So where do I start? How about here?
Where else would you find a roundabout in the centre of a city of over six million people at the intersection of four major highways with no traffic control or right of way? Where else, indeed, would you find converging on that roundabout: dozens - nay hundreds - of cars, cycle rickshaws, taxis, buses, motorbikes, scooters, auto rickshaws, bicycles, bullock carts and pedestrians - some of these latter stopping for a chat while crossing from one side to the centre of the circus? Where else would you hear constant sounding of horns and see waving of arms out of vehicle windows. Answer: Jaipur!
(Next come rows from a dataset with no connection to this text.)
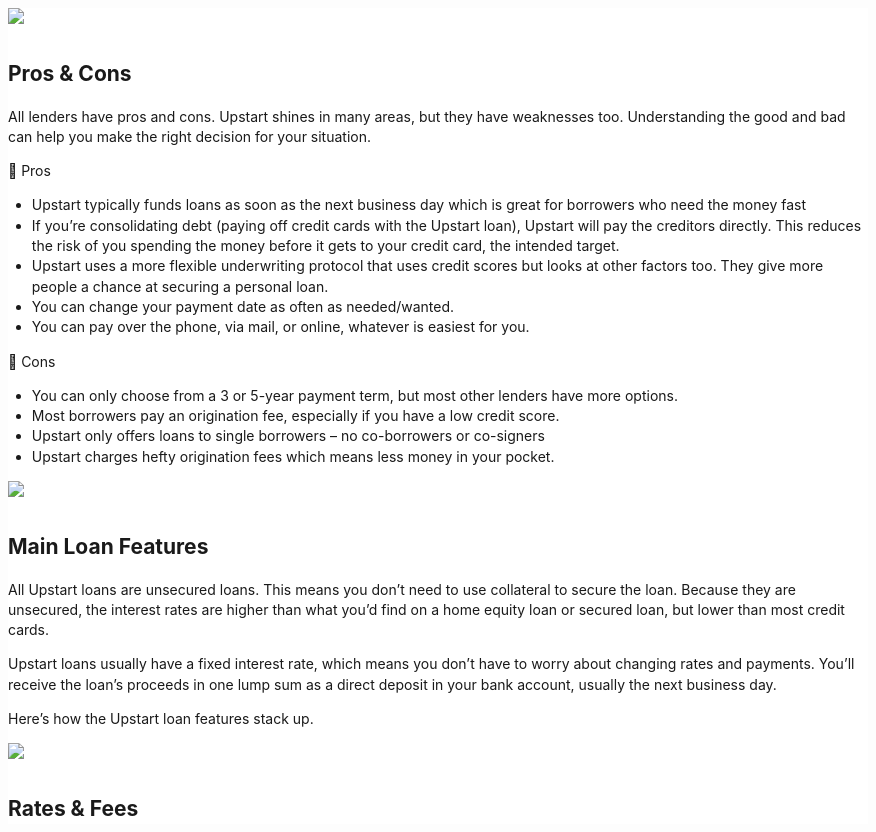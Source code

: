 
<div class="title-box"><img src="/data/images/r-7.webp" /><h2 class="title">Pros & Cons</h2></div>

All lenders have pros and cons. Upstart shines in many areas, but they have weaknesses too. Understanding the good and bad can help you make the right decision for your situation.

<div class="pros-cons-box">
            <div class="pros">
              <div class="title-box">
                <span class="iconfont">&#xe644;</span>
                <span class="text">Pros</span>
              </div>
              <ul class="list">
                <li>Upstart typically funds loans as soon as the next business day which is great for borrowers who need the money fast</li>
<li>If you’re consolidating debt (paying off credit cards with the Upstart loan), Upstart will pay the creditors directly. This reduces the risk of you spending the money before it gets to your credit card, the intended target.</li>
<li>Upstart uses a more flexible underwriting protocol that uses credit scores but looks at other factors too. They give more people a chance at securing a personal loan.</li>
<li>You can change your payment date as often as needed/wanted.</li>
<li>You can pay over the phone, via mail, or online, whatever is easiest for you.</li>
              </ul>
            </div>
            <div class="cons">
              <div class="title-box">
                <span class="iconfont">&#xe60c;</span>
                <span class="text">Cons</span>
              </div>
              <ul class="list">
                                <li>You can only choose from a 3 or 5-year payment term, but most other lenders have more options.</li>
<li>Most borrowers pay an origination fee, especially if you have a low credit score.</li>
<li>Upstart only offers loans to single borrowers – no co-borrowers or co-signers</li>
<li>Upstart charges hefty origination fees which means less money in your pocket.</li>
              </ul>
            </div>
          </div>


<div class="title-box"><img src="/data/images/r-10.webp"/><h2 class="title">Main Loan Features</h2></div>

All Upstart loans are unsecured loans. This means you don’t need to use collateral to secure the loan. Because they are unsecured, the interest rates are higher than what you’d find on a home equity loan or secured loan, but lower than most credit cards.

Upstart loans usually have a fixed interest rate, which means you don’t have to worry about changing rates and payments. You’ll receive the loan’s proceeds in one lump sum as a direct deposit in your bank account, usually the next business day.

Here’s how the Upstart loan features stack up.

<div class="title-box"><img src="/data/images/r-11.webp"/><h2 class="title">Rates & Fees</h2></div>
This merely serves to explain why you need an experienced and knowledgeable driver with four pairs of eyes - one pair in the usual place, plus a pair at the back and another pair on each side. Our driver, Jai Singh, was all of this and more. He met me on arrival at Delhi Airport this morning, steering us first through that city’s similarly overstretched roads onto the dual carriage south towards Jaipur. It was a good road by Indian standards, although it was always a bit disconcerting to find other vehicles motoring
towards you in the outside lane from time to time!
The two hundred or so kilometers from the outskirts of Delhi took us around five hours, including an unwanted lunch stop. I had already had a weird breakfast on Virgin Atlantic (a mandarin and dragon fruit smoothie, a soft strawberry bun, a Rumblers Bio yoghurt with cereal, and a Cajun panini melt - don’t ask!).
We reached the Hotel Umaid Bhawan in the Bani Park area of Jaipur in the early evening. Lajpal arrived shortly after on the back of his cousin Ravindra’s motorbike. It was an emotional moment for us both. Of course, we recognized each other immediately. It was a joy to see Lajpal’s gleaming white smile and bright brown eyes once again after nine years (not eight years as I had previously calculated).
After checking-in, we all went to the local Pizza Hut for a beer - it was clean, modern and smokefree, which is why they took me there.
I was shattered after my journey so, when Ravindra went off to meet his cousin Bhupendra who was just arriving from Udaipur, I went to bed, leaving Lajpal to enjoy the novelty of a television until the small hours of the morning.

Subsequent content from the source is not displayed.